"""

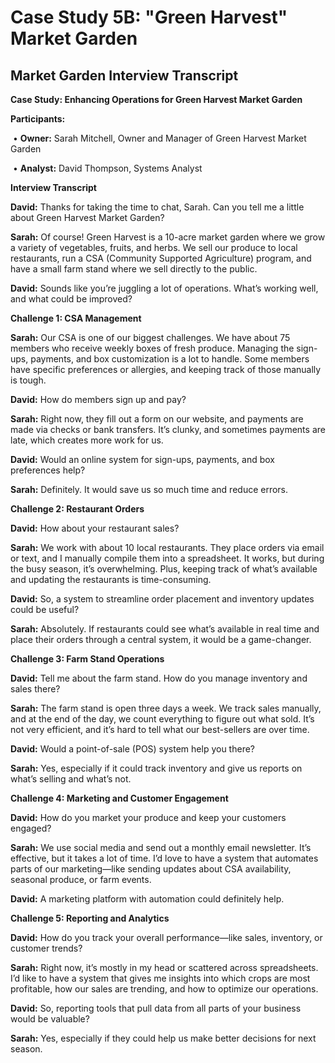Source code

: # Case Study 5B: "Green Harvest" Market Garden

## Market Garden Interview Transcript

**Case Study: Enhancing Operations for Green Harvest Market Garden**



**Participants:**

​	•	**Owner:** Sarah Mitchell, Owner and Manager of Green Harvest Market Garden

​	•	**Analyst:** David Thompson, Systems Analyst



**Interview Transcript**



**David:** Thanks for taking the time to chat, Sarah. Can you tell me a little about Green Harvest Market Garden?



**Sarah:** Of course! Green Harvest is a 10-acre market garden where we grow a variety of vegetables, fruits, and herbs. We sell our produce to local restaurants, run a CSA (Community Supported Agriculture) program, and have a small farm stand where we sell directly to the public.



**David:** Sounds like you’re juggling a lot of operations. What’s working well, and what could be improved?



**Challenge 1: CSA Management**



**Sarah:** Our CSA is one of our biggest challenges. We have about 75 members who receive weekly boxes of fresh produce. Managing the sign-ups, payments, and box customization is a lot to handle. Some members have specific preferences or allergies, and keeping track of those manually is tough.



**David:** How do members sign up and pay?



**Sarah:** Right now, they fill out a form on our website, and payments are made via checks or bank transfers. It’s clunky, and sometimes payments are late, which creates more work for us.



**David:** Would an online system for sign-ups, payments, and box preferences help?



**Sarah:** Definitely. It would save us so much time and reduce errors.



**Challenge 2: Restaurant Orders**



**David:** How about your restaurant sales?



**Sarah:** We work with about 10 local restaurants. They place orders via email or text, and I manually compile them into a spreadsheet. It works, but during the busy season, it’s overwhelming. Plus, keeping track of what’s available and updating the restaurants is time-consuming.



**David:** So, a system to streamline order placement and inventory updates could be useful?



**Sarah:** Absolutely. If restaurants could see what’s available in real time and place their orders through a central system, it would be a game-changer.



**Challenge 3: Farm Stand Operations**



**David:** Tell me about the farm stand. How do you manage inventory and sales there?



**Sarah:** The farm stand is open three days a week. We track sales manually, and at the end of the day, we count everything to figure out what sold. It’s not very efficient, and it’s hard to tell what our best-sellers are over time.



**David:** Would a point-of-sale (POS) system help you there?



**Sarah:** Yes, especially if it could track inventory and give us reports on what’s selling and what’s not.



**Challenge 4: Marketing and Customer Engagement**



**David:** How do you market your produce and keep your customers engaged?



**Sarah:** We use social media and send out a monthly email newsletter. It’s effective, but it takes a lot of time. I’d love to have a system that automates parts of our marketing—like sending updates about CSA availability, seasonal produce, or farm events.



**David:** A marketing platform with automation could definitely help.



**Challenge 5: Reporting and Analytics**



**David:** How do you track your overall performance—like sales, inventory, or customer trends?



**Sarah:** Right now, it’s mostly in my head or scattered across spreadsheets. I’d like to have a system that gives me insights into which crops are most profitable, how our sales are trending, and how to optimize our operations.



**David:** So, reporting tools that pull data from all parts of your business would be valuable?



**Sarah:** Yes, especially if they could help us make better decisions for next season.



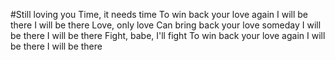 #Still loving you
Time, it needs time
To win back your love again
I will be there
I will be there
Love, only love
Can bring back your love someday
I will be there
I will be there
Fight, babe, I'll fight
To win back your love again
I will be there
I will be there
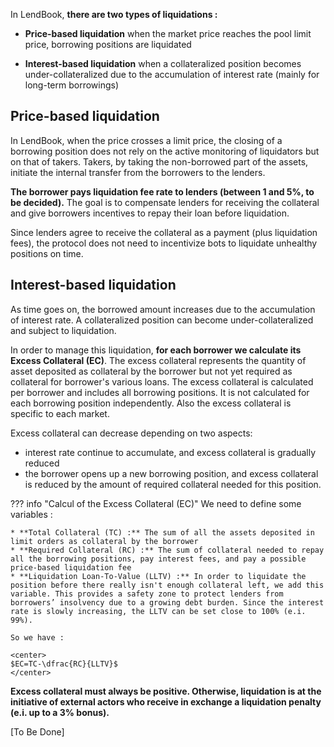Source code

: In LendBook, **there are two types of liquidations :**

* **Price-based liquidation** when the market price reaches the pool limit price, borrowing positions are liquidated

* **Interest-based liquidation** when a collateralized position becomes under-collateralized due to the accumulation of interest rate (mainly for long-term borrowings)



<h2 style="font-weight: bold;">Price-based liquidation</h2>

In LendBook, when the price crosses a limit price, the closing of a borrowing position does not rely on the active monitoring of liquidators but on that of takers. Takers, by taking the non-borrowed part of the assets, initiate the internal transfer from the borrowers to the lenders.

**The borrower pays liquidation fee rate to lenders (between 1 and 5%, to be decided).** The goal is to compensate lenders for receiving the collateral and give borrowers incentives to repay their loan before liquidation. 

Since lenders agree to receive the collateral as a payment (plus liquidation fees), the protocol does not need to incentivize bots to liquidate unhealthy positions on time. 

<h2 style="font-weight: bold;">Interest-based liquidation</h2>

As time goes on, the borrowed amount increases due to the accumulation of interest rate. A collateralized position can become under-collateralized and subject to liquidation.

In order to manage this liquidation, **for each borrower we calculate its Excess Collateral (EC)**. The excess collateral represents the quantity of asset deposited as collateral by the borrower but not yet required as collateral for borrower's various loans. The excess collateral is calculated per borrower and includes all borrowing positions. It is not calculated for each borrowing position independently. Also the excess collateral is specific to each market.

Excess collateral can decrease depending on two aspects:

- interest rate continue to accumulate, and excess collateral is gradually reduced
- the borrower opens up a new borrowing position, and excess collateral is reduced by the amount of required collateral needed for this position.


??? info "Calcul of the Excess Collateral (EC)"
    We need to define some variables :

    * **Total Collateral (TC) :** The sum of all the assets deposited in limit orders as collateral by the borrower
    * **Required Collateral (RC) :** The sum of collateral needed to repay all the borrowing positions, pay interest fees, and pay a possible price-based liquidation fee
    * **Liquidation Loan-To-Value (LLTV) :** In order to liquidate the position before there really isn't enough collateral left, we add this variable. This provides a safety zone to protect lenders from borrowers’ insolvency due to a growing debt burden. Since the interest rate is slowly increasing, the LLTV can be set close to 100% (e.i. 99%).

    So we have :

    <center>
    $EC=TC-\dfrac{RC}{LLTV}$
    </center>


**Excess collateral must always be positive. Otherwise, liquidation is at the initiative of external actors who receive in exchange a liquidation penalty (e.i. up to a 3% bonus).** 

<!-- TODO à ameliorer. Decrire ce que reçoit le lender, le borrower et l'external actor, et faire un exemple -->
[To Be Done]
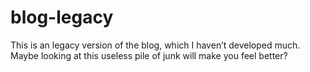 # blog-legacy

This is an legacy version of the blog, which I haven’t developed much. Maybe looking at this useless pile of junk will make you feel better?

"""

→ Task: Of the lines in the data, report each one containing the string "with".

→ Solved problem:
**Sarah:** We work with about 10 local restaurants. They place orders via email or text, and I manually compile them into a spreadsheet. It works, but during the busy season, it’s overwhelming. Plus, keeping track of what’s available and updating the restaurants is time-consuming.
**David:** A marketing platform with automation could definitely help.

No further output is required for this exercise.